[EXERCISE AIM]
Below are records; report the number of lines among them that include the word "method", and nothing further.
%%
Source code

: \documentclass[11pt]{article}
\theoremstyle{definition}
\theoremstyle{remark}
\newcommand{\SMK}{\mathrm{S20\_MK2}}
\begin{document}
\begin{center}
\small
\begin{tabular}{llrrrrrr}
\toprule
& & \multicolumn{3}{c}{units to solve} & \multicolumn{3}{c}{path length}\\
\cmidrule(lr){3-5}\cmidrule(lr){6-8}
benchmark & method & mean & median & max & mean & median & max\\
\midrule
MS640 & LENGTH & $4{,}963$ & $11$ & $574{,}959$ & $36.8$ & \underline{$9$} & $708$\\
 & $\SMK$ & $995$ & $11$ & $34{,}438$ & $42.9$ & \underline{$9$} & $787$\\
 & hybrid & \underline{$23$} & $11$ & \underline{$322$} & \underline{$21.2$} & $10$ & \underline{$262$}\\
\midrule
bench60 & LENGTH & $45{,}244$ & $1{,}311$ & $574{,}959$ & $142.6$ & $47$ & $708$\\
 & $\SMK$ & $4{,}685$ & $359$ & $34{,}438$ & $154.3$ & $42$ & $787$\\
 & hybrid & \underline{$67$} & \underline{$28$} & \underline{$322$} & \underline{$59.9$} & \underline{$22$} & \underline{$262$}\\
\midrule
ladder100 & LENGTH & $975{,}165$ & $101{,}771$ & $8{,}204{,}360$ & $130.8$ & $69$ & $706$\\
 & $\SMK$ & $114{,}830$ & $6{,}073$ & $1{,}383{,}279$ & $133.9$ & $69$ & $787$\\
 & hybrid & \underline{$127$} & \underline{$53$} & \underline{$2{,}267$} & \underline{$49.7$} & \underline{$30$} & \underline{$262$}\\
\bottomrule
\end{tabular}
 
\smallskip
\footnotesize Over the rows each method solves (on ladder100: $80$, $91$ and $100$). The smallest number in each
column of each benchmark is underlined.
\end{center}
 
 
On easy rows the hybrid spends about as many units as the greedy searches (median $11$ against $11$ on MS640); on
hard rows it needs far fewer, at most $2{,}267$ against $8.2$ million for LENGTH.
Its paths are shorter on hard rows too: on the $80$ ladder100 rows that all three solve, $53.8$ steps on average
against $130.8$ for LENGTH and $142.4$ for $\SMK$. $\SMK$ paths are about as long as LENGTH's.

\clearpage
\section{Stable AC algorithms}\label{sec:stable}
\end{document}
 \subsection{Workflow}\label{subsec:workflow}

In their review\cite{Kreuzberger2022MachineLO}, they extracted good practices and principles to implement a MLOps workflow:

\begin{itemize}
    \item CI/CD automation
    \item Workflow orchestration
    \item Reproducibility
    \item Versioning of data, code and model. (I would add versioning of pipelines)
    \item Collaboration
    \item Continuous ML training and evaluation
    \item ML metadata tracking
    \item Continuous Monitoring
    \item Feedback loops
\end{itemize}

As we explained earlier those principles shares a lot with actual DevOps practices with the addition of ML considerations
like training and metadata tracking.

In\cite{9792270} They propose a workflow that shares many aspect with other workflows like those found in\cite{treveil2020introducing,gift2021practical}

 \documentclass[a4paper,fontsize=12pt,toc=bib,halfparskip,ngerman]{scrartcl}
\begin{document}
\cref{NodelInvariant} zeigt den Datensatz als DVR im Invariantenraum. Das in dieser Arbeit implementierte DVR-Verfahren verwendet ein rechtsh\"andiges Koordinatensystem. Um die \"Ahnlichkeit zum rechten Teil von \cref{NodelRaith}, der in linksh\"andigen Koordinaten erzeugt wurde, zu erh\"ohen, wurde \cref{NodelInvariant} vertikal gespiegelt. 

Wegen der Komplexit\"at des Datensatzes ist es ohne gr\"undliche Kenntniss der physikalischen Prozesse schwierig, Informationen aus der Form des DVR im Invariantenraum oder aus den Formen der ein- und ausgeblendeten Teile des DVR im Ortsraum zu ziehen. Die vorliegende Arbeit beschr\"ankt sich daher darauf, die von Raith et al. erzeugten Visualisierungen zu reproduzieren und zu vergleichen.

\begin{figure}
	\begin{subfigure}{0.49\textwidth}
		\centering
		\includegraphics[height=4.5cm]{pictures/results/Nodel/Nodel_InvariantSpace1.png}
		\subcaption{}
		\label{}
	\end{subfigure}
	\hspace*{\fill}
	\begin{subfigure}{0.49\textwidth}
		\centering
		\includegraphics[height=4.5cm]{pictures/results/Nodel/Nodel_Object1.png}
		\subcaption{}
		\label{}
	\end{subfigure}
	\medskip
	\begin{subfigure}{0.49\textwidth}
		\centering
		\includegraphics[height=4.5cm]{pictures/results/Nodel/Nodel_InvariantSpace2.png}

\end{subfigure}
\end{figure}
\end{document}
%%
[ANSWER FOR THIS EXERCISE]
2